А потом, уже на заре, ветер резко поменял направление и задул с опасной силой уже с юго-запада.
– Видал? – брюзгливо обратился Мурций к пассажиру. – Эдак нас загонит обратно в Остию.
– Золотишко подсказывает, что этого не произойдет, Публий Мурций. Еще оно нашептывает, что ты преотлично дойдешь до Энарии.
Вместо ответа Мурций подозрительно поморщился, но сопротивляться блеску золота у него не нашлось сил, и, лишь только повис большой квадратный парус, моряки, внезапно погрустневшие в подражание своему капитану, налегли на весла.
Секст Луцилий, двоюродный брат Помпея Страбона, надеялся на избрание в наступающем году народным трибуном. Будучи консерватором, как того требовали семейные традиции, он с радостью предвкушал, как станет накладывать вето на законы, которые будут предлагать радикалы, чье избрание тоже не вызывало сомнения. Но когда Сулла вступил в Рим, Секст Луцилий оказался одним из многих, принявшихся гадать, как это повлияет на его собственные планы. Не сказать чтобы он возражал против действий Суллы; на его взгляд, Марий и Сульпиций заслуживали, чтобы их удавили в подземной камере Туллиана или, что даже лучше, сбросили с Тарпейской скалы. Вот было бы зрелище, если бы грузное тело Гая Мария упало на острые камни внизу! Старый mentula вызывал либо любовь, либо ненависть, и Секст Луцилий его ненавидел. Если бы его принудили объяснить за что, он бы ответил, что не будь Гая Мария, не появился бы Сатурнин и обошлось бы без недавних преступных деяний Сульпиция.
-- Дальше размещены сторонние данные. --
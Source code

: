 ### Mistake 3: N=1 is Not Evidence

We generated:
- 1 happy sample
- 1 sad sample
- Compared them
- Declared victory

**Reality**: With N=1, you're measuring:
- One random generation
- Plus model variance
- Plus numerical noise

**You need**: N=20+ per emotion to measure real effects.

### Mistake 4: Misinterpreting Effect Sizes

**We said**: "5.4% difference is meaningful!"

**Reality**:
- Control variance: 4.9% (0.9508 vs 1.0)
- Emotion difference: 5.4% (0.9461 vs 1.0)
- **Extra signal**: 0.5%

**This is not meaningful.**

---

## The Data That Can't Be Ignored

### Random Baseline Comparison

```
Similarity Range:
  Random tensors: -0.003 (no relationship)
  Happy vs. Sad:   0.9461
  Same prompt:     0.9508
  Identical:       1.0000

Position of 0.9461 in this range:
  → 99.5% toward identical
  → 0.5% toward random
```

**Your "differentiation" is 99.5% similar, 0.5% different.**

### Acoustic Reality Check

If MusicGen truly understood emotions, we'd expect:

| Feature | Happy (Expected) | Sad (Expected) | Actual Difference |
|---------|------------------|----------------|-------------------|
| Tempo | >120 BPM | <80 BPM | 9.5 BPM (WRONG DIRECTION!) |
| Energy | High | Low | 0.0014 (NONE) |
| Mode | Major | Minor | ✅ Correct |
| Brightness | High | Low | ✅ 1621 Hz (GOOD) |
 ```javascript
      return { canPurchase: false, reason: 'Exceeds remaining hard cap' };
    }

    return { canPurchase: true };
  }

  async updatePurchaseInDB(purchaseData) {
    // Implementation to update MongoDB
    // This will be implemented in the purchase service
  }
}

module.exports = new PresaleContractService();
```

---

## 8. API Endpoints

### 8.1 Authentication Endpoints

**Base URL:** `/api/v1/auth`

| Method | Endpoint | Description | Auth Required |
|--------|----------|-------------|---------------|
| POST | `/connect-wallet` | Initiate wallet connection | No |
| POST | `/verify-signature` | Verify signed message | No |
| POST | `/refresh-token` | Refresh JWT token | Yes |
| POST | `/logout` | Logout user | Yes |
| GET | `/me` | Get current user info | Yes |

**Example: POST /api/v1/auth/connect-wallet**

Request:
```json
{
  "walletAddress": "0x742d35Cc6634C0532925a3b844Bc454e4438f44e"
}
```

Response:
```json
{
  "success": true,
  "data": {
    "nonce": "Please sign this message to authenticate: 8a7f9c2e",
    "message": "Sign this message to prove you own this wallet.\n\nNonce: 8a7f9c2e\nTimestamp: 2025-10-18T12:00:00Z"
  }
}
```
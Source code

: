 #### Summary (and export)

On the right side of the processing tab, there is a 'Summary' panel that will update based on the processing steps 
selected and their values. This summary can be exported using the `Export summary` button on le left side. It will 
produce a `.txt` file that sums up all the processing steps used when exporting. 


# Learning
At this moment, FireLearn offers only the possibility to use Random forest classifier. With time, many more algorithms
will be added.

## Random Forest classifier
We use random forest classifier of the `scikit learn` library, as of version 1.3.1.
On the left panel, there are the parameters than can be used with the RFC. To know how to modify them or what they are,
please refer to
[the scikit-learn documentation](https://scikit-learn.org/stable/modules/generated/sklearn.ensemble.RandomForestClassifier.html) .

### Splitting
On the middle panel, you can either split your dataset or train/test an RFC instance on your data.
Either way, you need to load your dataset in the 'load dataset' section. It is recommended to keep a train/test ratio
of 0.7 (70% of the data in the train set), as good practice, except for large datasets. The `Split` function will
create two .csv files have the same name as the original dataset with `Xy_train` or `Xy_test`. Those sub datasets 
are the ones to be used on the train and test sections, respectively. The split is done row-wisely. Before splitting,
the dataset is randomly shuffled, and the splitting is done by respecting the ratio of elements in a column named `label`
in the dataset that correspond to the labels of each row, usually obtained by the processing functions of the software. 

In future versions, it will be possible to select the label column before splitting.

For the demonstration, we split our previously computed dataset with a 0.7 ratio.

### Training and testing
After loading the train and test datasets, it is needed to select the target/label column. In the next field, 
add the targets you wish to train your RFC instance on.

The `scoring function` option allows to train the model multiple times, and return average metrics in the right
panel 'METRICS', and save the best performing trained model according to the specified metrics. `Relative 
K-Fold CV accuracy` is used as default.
Конечно, он попался на глаза Сулле, как тот ни был занят, и с воодушевлением предложил свою поддержку, в том числе в роли плебейского трибуна на следующий год. А потом Сулла превратил народное собрание в пустое место, и надежды Секста Луцилия временно рухнули. Правда, беглецам вынесли приговор, и это его порадовало, но вскоре выяснилось, что их, за исключением одного Сульпиция, вовсе не собираются ловить. Даже Гая Мария, чьи прегрешения были куда весомее! Но верховный понтифик Сцевола ответил на сетования Луцилия холодным взглядом.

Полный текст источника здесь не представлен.